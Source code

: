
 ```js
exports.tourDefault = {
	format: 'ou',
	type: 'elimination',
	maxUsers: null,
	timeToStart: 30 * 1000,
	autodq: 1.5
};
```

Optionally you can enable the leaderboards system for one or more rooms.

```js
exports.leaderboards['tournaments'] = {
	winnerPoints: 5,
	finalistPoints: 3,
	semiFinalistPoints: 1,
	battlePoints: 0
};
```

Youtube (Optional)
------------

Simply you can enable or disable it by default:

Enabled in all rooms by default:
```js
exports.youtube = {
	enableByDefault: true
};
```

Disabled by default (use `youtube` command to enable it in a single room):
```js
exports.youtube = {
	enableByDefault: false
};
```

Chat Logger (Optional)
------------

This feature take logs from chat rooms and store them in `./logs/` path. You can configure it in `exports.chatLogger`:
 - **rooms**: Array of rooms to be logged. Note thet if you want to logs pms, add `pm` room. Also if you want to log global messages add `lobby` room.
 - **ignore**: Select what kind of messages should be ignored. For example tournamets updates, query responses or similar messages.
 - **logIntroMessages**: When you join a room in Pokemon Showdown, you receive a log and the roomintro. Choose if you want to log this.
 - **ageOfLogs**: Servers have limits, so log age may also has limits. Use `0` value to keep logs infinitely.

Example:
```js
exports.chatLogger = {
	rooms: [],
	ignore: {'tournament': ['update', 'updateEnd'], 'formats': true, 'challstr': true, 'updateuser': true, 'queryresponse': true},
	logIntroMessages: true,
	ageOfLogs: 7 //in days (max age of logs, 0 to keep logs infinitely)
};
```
○ ○ ○
__Exercise directions__: Using the exact wording, transcribe all the records above.

__Reply to the task__:
Source code

:
 ```js
exports.tourDefault = {
	format: 'ou',
	type: 'elimination',
	maxUsers: null,
	timeToStart: 30 * 1000,
	autodq: 1.5
};
```

Optionally you can enable the leaderboards system for one or more rooms.

```js
exports.leaderboards['tournaments'] = {
	winnerPoints: 5,
	finalistPoints: 3,
	semiFinalistPoints: 1,
	battlePoints: 0
};
```

Youtube (Optional)
------------

Simply you can enable or disable it by default:

Enabled in all rooms by default:
```js
exports.youtube = {
	enableByDefault: true
};
```

Disabled by default (use `youtube` command to enable it in a single room):
```js
exports.youtube = {
	enableByDefault: false
};
```

Chat Logger (Optional)
------------

This feature take logs from chat rooms and store them in `./logs/` path. You can configure it in `exports.chatLogger`:
 - **rooms**: Array of rooms to be logged. Note thet if you want to logs pms, add `pm` room. Also if you want to log global messages add `lobby` room.
 - **ignore**: Select what kind of messages should be ignored. For example tournamets updates, query responses or similar messages.
 - **logIntroMessages**: When you join a room in Pokemon Showdown, you receive a log and the roomintro. Choose if you want to log this.
 - **ageOfLogs**: Servers have limits, so log age may also has limits. Use `0` value to keep logs infinitely.

Example:
```js
exports.chatLogger = {
	rooms: [],
	ignore: {'tournament': ['update', 'updateEnd'], 'formats': true, 'challstr': true, 'updateuser': true, 'queryresponse': true},
	logIntroMessages: true,
	ageOfLogs: 7 //in days (max age of logs, 0 to keep logs infinitely)
};
```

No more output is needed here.